Pavement condition assessment is a fundamental task in road maintenance programs. Budget restrictions and high maintenance costs produce a need for rationalized efforts for adequate maintenance and reduced life cycle costs (Meneses et al., 2013; Meneses and Ferreira, 2013; Liu et al., 2015; Babashamsi et al., 2016). With the increasing number of vehicles, pavement monitoring has received more attention given the high number of accidents related to poor road conditions (Chen et al., 2020). Such a problem is even more noticeable in developing countries, where financial resources for road maintenance are insufficient (Hoang, 2018).
Among all pavement distresses, potholes are one of the most common and dangerous (Omanovic et al., 2013; Akula et al., 2019). They are defined as bowl-shaped depressions in the pavement surface. Aging, heavy traffic, poor drainage, thin asphalt layer, and weak substructure are frequent causes of potholes (Ryu et al., 2015). In maintenance programs, this distress is generally manually detected by inspectors of agencies during periodical surveys (Hoang, 2018). Although such procedures may lead to trustworthy results, the task is labor-intensive and time-consuming. In recent years, many researchers have developed automatic pothole detection procedures (Omanovic et al., 2013; Harikrishnan and Gopi, 2017; Ye et al., 2019; Anand et al., 2018; Varona et al., 2019; Chen et al., 2020; Majidifard et al., 2020). This is also ongoing in many places in Brazil (Branco and Segantine, 2015; Espindola et al., 2021; Serafim et al., 2022; Antunes and Dantas, 2023), particularly in a partnership between Academia and the Court of Audits of the Ceará State (TCE, 2023).

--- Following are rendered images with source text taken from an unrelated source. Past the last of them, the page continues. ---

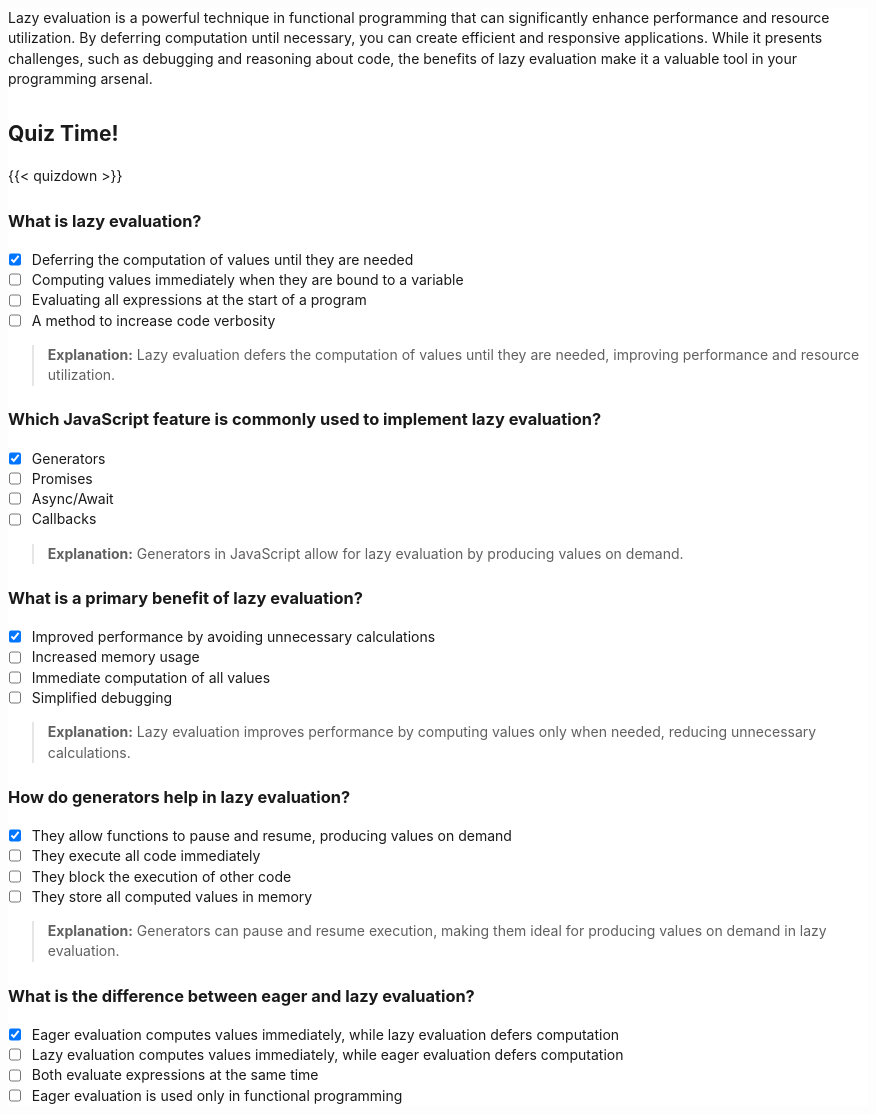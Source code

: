 Lazy evaluation is a powerful technique in functional programming that can significantly enhance performance and resource utilization. By deferring computation until necessary, you can create efficient and responsive applications. While it presents challenges, such as debugging and reasoning about code, the benefits of lazy evaluation make it a valuable tool in your programming arsenal.

## Quiz Time!

{{< quizdown >}}

### What is lazy evaluation?

- [x] Deferring the computation of values until they are needed
- [ ] Computing values immediately when they are bound to a variable
- [ ] Evaluating all expressions at the start of a program
- [ ] A method to increase code verbosity

> **Explanation:** Lazy evaluation defers the computation of values until they are needed, improving performance and resource utilization.

### Which JavaScript feature is commonly used to implement lazy evaluation?

- [x] Generators
- [ ] Promises
- [ ] Async/Await
- [ ] Callbacks

> **Explanation:** Generators in JavaScript allow for lazy evaluation by producing values on demand.

### What is a primary benefit of lazy evaluation?

- [x] Improved performance by avoiding unnecessary calculations
- [ ] Increased memory usage
- [ ] Immediate computation of all values
- [ ] Simplified debugging

> **Explanation:** Lazy evaluation improves performance by computing values only when needed, reducing unnecessary calculations.

### How do generators help in lazy evaluation?

- [x] They allow functions to pause and resume, producing values on demand
- [ ] They execute all code immediately
- [ ] They block the execution of other code
- [ ] They store all computed values in memory

> **Explanation:** Generators can pause and resume execution, making them ideal for producing values on demand in lazy evaluation.

### What is the difference between eager and lazy evaluation?

- [x] Eager evaluation computes values immediately, while lazy evaluation defers computation
- [ ] Lazy evaluation computes values immediately, while eager evaluation defers computation
- [ ] Both evaluate expressions at the same time
- [ ] Eager evaluation is used only in functional programming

Pothole detection methods can be grouped into three main categories: (i) vibration-based methods (Harikrishnan and Gopi, 2017; Varona et al., 2019); (ii) 3D reconstruction methods; and (iii) image-based methods (Anand et al., 2018; Ye et al., 2019; Chen et al., 2020). Vibration-based strategies rely on the use of accelerometers on the vehicle to identify potholes using the vibration signatures generated when passing over a pothole. Although this method has a reduced cost and is simple to implement, detecting pothole signatures may be challenging due to a large variety of surface shapes (Omanovic et al., 2013). 3D reconstruction (Li et al., 2009; Zhang et al., 2014) methods use laser scanners to construct accurate digital models of pavement surfaces. The application of this method is limited by the high cost of laser scanners and also the high computational cost required to process the large amount of points collected by the scanner. Finally, in the image-based approach, one uses images collected by regular cameras, which are analyzed with image processing techniques. Since image-based methods exhibit a good balance between cost and accuracy, such approach is followed by most of the recent works (Lekshmipathy and Velayudhan, 2020).
Image-based pothole detection is challenging because potholes have various shapes and other objects (shadows, horizontal signaling objects etc.) may be misclassified as a pothole under complex real-world conditions (Ye et al., 2019). Hence, over the years, several researchers developed works using various methods for pothole detection. The first papers on this topic mainly rely on the use of image processing techniques to extract features from raw images. This process is highly influenced by the knowledge of a specialist and the features are often related to image texture and color. Since the process is specialist-dependent, the feature design is not fully automated and is usually termed as a handcrafted procedure. After that, classifiers such as Neural Networks (NN) and Support Vector Machines (SVM) are used to classify pothole image segments (Koch and Brilakis, 2011; Koch et al., 2013; Omanovic et al., 2013; Ryu et al., 2015). More recently, researchers have focused on the use of Deep Neural Networks (DNN) (Anand et al., 2018; Suong and Jangwoo, 2018; Ye et al., 2019; Chen et al., 2020), which stack several layers of artificial neurons to enable the learning of complex patterns from data. DNNs arise as promising methods for the task of learning from images, as more data become available along with computational power with a fair cost. Apart from the remarkable accuracy, one important advantage of DNNs is that no separate feature extraction step is required. Thus, the process is not specialist-dependent, but fully automated.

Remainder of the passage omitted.